У Мосальского было удивительное умение привлекать к себе людей и зажигать их своей энергией и целями. Казалось, он знал какие-то неведомые другим секреты русской души. Чем хуже было униженным людям в предыдущей жизни, тем сильнее они тянулись к Мосальскому и тем интереснее им становилось жить при нем.
Когда его ратники увидели своего князя убитым, некоторые из них сели на пороховые бочки и взорвали себя, к дикому удивлению немецких наемников и стрельцов Скопина-Шуйского.
На счастье людей Дмитрия Второго, князь Мосальский был не убит, а просто очень тяжело ранен.
Болотников наглухо заперся в Калуге.
* * *
Неожиданно Казимир Меховецкий получил приглашение от Виленского епископа Венедикта Войки срочно прибыть в Краков.
Приглашение пришло курьерской конной почтой, и это было удивительно. Обычно церковь не располагала такой возможностью.
Быстро собрав все необходимое в дорогу и захватив несколько слуг, пан Казимир срочно покинул Гошу.
В дороге, сидя в карете, он долго ломал голову над тем, для чего он был вызван, и безошибочно вычислил, что дело касается Дмитрия Московского. Но вычислил он не все. В Кракове, к большому удивлению пана Казимира, епископ Войка сказал ему:
– Вы будете приняты лично королем.
…Прием проходил в Вавельском замке при полной и глубокой секретности. Дежурный офицер охраны проводил пана Казимира и епископа Венедикта в большой, мрамором отделанный зал.
В зале горели все свечи. Мрачный Сигизмунд сидел полулежа на покрытой шкурой белого медведя тахте. Сам он был в черной бархатной шляпе, в такой же черной накидке с круглым белым кружевным воротником.
У него было мрачное утонченное лицо с черными заостренными усами и черной острой бородкой.
Венедикт Войка, очевидно, был здесь частым гостем. Он спокойно и уверенно стал расхаживать по пушистому серому ковру, изредка заглядывая сквозь огромное окно на внутренний двор.
К началу беседы в зале появился королевич Владислав.
План разговора, наверное, был уже составлен заранее, потому что вел его в основном Войка, его величество король только изредка делал короткие замечания.
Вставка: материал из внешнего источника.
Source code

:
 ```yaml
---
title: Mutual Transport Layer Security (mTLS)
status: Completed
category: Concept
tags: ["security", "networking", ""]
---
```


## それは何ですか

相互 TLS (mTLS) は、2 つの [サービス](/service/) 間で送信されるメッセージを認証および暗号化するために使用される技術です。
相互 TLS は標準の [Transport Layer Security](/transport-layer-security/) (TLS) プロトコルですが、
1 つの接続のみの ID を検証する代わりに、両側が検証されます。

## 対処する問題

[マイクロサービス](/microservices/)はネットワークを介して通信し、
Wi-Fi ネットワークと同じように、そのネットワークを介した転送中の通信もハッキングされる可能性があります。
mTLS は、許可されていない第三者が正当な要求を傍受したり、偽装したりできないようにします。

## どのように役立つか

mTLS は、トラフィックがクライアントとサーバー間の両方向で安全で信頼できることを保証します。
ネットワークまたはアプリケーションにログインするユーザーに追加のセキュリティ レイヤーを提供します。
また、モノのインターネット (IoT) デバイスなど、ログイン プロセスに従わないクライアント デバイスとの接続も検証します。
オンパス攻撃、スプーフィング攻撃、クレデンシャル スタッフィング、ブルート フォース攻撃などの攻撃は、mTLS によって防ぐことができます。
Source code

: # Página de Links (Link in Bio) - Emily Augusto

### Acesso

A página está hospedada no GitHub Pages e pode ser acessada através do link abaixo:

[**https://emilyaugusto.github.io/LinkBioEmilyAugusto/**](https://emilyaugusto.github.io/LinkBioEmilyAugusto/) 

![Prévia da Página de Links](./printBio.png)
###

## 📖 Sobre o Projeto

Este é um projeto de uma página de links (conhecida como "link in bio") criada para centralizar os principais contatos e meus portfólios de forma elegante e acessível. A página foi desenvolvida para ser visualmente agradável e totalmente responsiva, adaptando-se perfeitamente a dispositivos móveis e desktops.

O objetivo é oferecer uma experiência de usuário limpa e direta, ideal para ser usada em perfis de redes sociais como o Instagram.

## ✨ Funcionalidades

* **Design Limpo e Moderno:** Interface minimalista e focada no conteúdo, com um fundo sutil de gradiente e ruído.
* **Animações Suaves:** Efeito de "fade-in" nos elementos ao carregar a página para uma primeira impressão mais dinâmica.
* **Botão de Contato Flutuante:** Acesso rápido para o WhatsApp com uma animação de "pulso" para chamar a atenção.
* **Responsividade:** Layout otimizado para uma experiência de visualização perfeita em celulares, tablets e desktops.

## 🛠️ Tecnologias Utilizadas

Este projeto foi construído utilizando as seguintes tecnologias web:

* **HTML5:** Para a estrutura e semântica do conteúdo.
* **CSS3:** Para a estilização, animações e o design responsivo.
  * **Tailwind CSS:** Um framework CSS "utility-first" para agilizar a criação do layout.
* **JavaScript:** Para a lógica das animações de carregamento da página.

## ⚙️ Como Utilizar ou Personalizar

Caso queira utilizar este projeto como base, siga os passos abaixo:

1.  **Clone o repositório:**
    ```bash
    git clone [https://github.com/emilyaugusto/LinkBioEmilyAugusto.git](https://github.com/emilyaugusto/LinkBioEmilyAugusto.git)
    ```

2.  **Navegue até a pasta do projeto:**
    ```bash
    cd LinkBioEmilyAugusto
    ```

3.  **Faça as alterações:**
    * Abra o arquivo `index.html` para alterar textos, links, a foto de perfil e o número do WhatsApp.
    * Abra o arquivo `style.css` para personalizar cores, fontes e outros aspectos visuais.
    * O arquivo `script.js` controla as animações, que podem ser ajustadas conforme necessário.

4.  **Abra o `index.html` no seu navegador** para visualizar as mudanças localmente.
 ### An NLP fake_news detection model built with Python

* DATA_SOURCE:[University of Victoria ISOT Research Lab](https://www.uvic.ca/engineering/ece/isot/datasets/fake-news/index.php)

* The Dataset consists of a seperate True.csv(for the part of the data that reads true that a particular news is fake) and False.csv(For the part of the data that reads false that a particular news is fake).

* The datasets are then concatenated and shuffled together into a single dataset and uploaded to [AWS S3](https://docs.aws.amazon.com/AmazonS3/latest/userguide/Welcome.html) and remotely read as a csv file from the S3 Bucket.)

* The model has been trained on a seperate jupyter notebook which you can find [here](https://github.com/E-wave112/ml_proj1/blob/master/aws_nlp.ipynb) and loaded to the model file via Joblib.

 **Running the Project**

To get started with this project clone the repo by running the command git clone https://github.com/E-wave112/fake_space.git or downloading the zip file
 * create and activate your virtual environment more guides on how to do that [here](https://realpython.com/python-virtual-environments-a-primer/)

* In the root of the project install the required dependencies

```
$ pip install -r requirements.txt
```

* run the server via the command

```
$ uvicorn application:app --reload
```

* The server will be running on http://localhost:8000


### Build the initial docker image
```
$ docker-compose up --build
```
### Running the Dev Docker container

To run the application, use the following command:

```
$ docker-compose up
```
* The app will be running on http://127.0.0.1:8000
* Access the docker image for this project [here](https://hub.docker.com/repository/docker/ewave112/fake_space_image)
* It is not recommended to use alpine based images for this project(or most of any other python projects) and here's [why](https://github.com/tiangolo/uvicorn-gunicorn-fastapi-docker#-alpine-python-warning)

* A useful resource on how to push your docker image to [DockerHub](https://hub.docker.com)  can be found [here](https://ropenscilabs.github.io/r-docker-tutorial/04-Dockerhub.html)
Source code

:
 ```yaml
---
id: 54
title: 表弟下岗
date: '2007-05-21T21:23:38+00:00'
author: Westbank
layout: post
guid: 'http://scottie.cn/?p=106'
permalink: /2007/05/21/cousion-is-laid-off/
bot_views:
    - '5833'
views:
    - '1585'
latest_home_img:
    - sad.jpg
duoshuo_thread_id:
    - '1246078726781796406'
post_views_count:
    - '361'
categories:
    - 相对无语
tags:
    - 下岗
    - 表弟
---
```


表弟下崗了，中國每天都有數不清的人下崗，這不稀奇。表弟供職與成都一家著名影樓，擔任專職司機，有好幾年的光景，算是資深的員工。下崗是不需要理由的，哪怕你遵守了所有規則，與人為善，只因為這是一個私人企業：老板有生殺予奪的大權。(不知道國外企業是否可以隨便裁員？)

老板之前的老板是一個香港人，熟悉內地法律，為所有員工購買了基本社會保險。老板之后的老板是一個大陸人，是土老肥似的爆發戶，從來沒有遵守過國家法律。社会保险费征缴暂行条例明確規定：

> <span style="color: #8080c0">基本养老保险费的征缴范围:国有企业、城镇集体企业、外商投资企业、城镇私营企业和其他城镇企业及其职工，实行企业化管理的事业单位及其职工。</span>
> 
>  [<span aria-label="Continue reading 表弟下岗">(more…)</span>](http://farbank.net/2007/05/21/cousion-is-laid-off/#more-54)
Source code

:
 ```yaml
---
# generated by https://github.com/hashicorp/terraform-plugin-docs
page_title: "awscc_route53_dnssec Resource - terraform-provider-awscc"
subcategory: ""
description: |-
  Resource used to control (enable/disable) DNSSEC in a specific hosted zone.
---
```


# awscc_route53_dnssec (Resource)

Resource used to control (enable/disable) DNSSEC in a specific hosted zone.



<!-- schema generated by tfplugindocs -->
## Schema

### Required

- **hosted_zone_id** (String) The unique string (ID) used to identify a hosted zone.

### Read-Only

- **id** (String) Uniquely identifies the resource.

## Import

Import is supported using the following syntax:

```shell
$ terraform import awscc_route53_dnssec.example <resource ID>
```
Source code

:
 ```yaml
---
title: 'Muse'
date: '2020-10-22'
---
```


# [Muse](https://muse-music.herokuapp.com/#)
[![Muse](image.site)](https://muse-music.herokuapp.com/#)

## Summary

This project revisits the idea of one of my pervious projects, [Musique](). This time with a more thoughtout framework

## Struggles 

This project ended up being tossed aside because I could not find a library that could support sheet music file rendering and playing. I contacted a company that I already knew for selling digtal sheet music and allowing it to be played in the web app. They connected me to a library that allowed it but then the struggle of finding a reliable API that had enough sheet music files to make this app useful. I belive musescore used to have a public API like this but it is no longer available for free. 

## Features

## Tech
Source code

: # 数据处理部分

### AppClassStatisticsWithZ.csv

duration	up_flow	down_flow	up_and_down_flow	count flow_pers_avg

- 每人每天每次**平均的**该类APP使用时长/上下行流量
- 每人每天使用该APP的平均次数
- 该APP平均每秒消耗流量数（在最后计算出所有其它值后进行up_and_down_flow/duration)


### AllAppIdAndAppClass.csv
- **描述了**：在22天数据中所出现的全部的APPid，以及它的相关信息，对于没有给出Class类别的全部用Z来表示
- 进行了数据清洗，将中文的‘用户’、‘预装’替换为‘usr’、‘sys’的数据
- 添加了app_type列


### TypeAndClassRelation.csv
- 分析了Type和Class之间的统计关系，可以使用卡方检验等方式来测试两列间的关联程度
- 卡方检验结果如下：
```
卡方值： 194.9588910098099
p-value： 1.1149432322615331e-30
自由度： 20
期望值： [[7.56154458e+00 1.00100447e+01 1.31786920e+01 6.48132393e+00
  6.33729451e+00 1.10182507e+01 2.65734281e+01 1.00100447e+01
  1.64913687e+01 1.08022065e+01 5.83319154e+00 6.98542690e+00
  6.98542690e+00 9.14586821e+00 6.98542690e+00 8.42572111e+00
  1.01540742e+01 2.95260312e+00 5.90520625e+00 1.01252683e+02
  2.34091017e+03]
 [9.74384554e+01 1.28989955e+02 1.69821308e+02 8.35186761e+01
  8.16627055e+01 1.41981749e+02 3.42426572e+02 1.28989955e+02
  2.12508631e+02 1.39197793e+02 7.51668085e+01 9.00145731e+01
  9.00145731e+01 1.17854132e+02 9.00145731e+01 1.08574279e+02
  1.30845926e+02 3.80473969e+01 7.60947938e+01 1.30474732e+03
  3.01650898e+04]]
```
– Скажите, каково здоровье доверенного вам человека?
– Он здоров.
– Насколько ему известно положение в Русии?
– Думаю, настолько, сколько каждому шляхтичу.
– Он не оставил своих намерений сесть на отцовский престол?
– Думаю, что нет и не оставит никогда, – сказал Меховецкий. – Но он достаточно умен и осторожен, даже труслив, и прекрасно понимает, что первый же шаг в этом направлении будет стоить ему головы.
– А если птичку выпустить из клетки с известной поддержкой, насколько велики его шансы добиться своего?
– Шансы не очень велики, но они есть: если мать признает его, если найдутся люди из Углича, которые опознают его, если свое слово скажут дядья Нагие.
– Готовы ли вы, пан Казимир, принять участие в его судьбе в Русии?
– Если это необходимо для отечества, то готов.
– Я не уверен в том, что это необходимо, – сказал Сигизмунд. – Но определенную пользу королевству Польскому это могло бы принести.
– Есть у него какие-нибудь документы, предметы царского происхождения? – продолжил Венедикт Бойка.
– Нет ничего, кроме внешности и характера его отца. Да еще отцовской болезни.
– Какой болезни?
– Падучей, в легкой форме.
– Немного, – сказал Сигизмунд. – Но кое-что есть.
– Еще вот что, – вспомнил пан Казимир. – У меня есть несколько его портретов в разные годы. Мой дворовый художник часто рисовал этого мальчишку.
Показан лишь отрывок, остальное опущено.